Among the 29 patients, 28 underwent successful VATS with systematic lymph node dissection. Among these patients, 26 underwent U-VATS, two were converted to triple-port VATS because of compact perivascular lymph nodes, and one was converted to open thoracotomy due to bleeding during the operation. The operation time ranged from 120 min to 300 min (mean: 160 ± 38.5 min); the operative blood loss was 50–500 ml (mean: 167.8 ± 78.4 ml); the number of the dissected lymph nodes was 16–28 (mean: 21.9 ± 3.7); the postoperative drainage time was 3–13 d (mean: 5.6 ± 1.9 d); and the postoperative hospital stay was 6–16 d (7.7 ± 1.9 d, Table 3). Postoperative complications occurred in five (17.2%) patients, including three cases of respiratory infection, one case of air leakage (more than two weeks), and one case of wound infection.

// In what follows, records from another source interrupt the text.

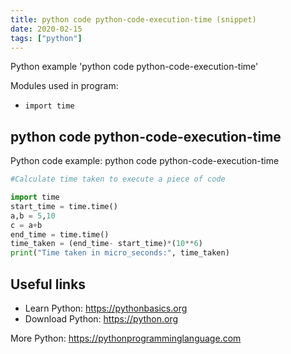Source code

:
 ```yaml
---
title: python code python-code-execution-time (snippet)
date: 2020-02-15
tags: ["python"]
---
```

Python example 'python code python-code-execution-time'


Modules used in program: 
* `import time`

## python code python-code-execution-time

Python code example: python code python-code-execution-time

```python
#Calculate time taken to execute a piece of code

import time
start_time = time.time()
a,b = 5,10
c = a+b
end_time = time.time()
time_taken = (end_time- start_time)*(10**6)
print("Time taken in micro_seconds:", time_taken)


```

## Useful links

- Learn Python: https://pythonbasics.org
- Download Python: https://python.org

More Python: https://pythonprogramminglanguage.com
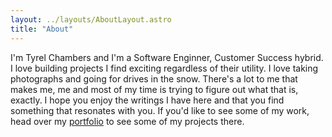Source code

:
 ```yaml
---
layout: ../layouts/AboutLayout.astro
title: "About"
---
```


I'm Tyrel Chambers and I'm a Software Enginner, Customer Success hybrid. I love building projects I find exciting regardless of their utility. I love taking photographs and going for drives in the snow. There's a lot to me that makes me, me and most of my time is trying to figure out what that is, exactly. I hope you enjoy the writings I have here and that you find something that resonates with you. If you'd like to see some of my work, head over my [portfolio](https://tyrelchambers.com) to see some of my projects there.

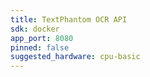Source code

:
 ```yaml
---
title: TextPhantom OCR API
sdk: docker
app_port: 8080
pinned: false
suggested_hardware: cpu-basic
---
```

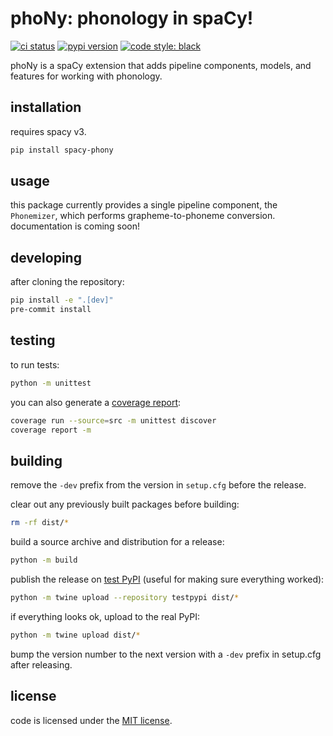 # phoNy: phonology in spaCy!
[![ci status](https://github.com/direct-phonology/phoNy/actions/workflows/ci.yml/badge.svg)](https://github.com/direct-phonology/phoNy/actions/workflows/ci.yml)
[![pypi version](https://img.shields.io/pypi/v/spacy-phony.svg?style=flat)](https://pypi.org/project/spacy-phony/)
[![code style: black](https://img.shields.io/badge/code%20style-black-000000.svg)](https://github.com/psf/black)

phoNy is a spaCy extension that adds pipeline components, models, and features for working with phonology.
## installation
requires spacy v3.
```sh
pip install spacy-phony
```
## usage
this package currently provides a single pipeline component, the `Phonemizer`, which performs grapheme-to-phoneme conversion. documentation is coming soon!

## developing
after cloning the repository:
```sh
pip install -e ".[dev]"
pre-commit install
```

## testing
to run tests:
```sh
python -m unittest
```
you can also generate a [coverage report](https://coverage.readthedocs.io/en/latest/):
```sh
coverage run --source=src -m unittest discover
coverage report -m
```
## building
remove the `-dev` prefix from the version in `setup.cfg` before the release.

clear out any previously built packages before building:
```sh
rm -rf dist/*
```
build a source archive and distribution for a release:
```sh
python -m build
```
publish the release on [test PyPI](https://test.pypi.org/) (useful for making sure everything worked):
```sh
python -m twine upload --repository testpypi dist/*
```
if everything looks ok, upload to the real PyPI:
```sh
python -m twine upload dist/*
```
bump the version number to the next version with a `-dev` prefix in setup.cfg after releasing.
## license
code is licensed under the [MIT license](LICENSE).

In addition, both the 30- and 90-day postoperative mortality were zero.
Table 3

Surgical outcomes of patients undergoing U-VATS

Item

No. (%) or range

Lobe resection

 Right upper lobectomy

9 (31.1)

 Right middle lobectomy

2 (6.9)

 Right lower lobectomy

7 (24.1)

 Left upper lobectomy

5 (17.2)

 Left lower lobectomy

6 (20.7)

Postoperative TNM staging

 No tumor

2 (6.9)

 IA

1 (3.5)

 IB

3 (10.3)

 IIA

7 (24.1)

 IIB

10 (34.5)

 IIIA

5 (17.2)

 IIIB

1 (3.5)

Operation time (min)

160 ± 38.5

Intraoperative blood loss (ml)

167.8 ± 78.4

No. of lymph nodes dissected

21.9 ± 3.7

Postoperative chest tube duration (days)

5.6 ± 1.9

Postoperative hospital stay (days)

7.7 ± 1.9

Time to chemotherapy (days)

35.5 ± 2.8

Discussion

In recent years, VATS lobectomy has been used worldwide and has been increasingly used to treat locally- advanced NSCLC [6, 11]. However, VATS following neoadjuvant chemotherapy is still a challenge. As reported, the incidence of postoperative complications after neoadjuvant chemotherapy or chemoradiotherapy is as high as 35–43.5% [3, 12]. In addition, the main cause of postoperative complications was tissue adhesions, indistinct interface and increased fragility of the blood vessels after neoadjuvant chemotherapy. Hence, safety after neoadjuvant chemotherapy is always the focus of surgeons. With the development of the thoracoscopic technique, the safety and feasibility of complete VATS (cVATS) following neoadjuvant chemotherapy have been increasingly reported [2, 6]. Huang et al [6] reported that the incidence of postoperative complications and perioperative mortality after cVATS was 9.5% and 2.4%, respectively, which was consistent with the outcomes of open thoracotomy.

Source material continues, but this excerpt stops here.